[What is expected]
From the data below, copy each line that includes the word "yelled".

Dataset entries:
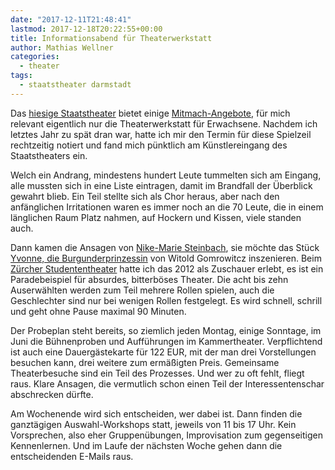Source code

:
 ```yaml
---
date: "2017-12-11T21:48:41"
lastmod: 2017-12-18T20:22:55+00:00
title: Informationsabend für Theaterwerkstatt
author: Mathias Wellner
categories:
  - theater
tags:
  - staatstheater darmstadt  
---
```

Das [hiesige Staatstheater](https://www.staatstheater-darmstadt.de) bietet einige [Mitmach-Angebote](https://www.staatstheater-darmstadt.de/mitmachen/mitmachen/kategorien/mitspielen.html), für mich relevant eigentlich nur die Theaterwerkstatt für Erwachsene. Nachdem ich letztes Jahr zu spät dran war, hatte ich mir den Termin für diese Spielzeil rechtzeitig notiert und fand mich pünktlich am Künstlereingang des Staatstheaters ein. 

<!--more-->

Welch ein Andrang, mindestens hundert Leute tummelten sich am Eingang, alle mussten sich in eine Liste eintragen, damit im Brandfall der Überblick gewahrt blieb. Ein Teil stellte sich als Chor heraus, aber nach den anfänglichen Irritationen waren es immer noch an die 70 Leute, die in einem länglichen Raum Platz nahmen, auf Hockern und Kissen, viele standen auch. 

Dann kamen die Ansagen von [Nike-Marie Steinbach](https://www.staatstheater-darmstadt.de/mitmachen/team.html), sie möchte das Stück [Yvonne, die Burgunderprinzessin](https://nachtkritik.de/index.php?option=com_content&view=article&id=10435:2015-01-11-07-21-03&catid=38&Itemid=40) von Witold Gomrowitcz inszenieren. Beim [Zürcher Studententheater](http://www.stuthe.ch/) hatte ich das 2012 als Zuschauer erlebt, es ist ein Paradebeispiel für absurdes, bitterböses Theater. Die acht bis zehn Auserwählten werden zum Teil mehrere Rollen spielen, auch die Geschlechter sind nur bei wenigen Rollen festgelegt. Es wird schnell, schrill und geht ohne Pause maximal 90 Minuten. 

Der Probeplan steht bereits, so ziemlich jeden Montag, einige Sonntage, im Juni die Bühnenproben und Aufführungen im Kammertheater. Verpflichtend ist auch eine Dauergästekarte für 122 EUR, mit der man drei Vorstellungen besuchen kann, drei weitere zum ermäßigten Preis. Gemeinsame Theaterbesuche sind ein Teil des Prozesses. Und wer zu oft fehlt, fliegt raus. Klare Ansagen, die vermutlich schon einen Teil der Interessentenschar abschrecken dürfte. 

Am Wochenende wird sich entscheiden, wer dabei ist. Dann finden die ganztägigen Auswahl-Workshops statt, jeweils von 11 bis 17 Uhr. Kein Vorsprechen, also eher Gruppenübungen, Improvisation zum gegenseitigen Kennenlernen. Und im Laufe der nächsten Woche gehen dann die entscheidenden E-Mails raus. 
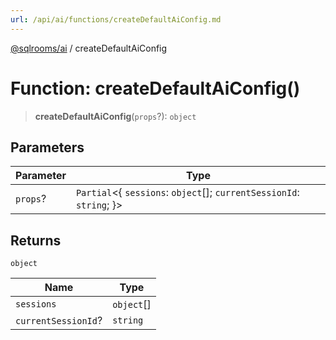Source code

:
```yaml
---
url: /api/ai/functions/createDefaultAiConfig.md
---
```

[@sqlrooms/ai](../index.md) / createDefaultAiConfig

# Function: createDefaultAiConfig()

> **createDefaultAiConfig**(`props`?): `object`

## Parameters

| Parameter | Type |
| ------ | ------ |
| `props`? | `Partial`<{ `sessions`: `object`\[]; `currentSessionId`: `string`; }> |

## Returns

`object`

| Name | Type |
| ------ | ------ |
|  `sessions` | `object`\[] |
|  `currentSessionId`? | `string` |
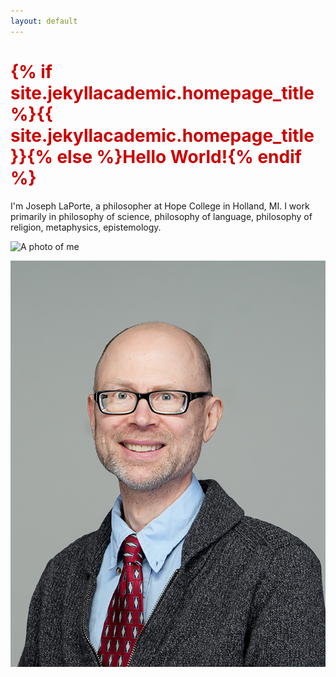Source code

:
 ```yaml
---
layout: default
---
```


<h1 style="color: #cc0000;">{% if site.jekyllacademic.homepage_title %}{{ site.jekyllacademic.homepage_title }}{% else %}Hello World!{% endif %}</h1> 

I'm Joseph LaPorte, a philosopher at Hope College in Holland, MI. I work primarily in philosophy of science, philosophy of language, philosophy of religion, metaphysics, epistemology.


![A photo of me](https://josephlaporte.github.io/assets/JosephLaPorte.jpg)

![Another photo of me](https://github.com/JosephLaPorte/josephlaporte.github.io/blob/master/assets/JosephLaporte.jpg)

* * *

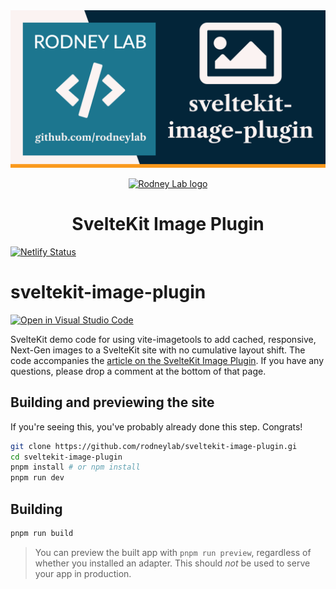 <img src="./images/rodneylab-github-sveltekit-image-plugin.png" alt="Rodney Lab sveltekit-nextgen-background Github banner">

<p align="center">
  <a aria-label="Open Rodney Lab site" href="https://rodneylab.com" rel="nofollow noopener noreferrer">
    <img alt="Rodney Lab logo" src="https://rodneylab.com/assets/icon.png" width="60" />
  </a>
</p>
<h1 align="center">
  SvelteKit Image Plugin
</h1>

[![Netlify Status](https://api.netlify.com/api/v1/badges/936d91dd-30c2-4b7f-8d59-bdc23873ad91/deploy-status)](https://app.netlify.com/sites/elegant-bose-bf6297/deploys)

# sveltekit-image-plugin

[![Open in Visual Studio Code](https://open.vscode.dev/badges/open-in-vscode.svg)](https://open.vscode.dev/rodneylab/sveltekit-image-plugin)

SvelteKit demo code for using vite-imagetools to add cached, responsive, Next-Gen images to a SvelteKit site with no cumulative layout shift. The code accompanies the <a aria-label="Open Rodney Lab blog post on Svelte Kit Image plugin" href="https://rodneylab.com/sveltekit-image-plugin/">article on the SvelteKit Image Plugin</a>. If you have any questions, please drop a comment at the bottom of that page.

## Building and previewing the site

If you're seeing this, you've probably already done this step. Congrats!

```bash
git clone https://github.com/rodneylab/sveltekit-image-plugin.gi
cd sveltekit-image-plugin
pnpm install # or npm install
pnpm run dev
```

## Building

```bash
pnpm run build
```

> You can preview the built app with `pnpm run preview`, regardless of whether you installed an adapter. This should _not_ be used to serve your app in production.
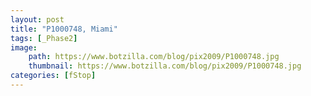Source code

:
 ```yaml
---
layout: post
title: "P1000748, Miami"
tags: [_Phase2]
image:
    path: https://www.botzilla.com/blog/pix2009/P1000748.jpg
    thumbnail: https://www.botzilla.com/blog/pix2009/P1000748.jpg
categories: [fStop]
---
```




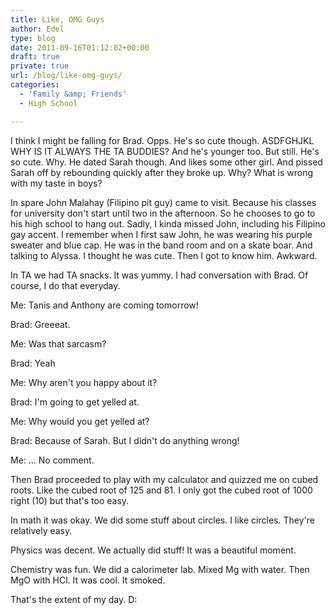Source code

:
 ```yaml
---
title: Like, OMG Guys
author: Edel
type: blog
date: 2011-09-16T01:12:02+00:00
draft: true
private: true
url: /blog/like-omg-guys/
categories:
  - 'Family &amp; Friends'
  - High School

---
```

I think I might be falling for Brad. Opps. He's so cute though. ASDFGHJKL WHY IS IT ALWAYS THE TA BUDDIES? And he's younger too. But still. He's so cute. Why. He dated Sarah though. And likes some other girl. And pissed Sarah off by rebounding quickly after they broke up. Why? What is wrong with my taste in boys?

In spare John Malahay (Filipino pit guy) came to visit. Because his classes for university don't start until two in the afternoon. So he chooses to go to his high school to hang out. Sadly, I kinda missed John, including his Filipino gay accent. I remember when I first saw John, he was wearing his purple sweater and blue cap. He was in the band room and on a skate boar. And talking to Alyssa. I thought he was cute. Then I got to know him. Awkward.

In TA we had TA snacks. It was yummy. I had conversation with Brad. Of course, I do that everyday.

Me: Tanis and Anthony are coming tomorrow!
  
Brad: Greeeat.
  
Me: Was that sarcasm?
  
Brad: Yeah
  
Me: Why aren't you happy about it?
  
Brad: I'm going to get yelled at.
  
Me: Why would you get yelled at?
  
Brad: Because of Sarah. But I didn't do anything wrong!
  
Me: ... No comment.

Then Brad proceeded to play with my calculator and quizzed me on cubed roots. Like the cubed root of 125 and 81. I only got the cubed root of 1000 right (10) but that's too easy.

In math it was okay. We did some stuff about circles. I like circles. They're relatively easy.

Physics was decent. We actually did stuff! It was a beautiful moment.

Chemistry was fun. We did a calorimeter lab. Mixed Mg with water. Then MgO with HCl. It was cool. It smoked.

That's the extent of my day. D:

[Answer section]
Brad: I'm going to get yelled at.
Me: Why would you get yelled at?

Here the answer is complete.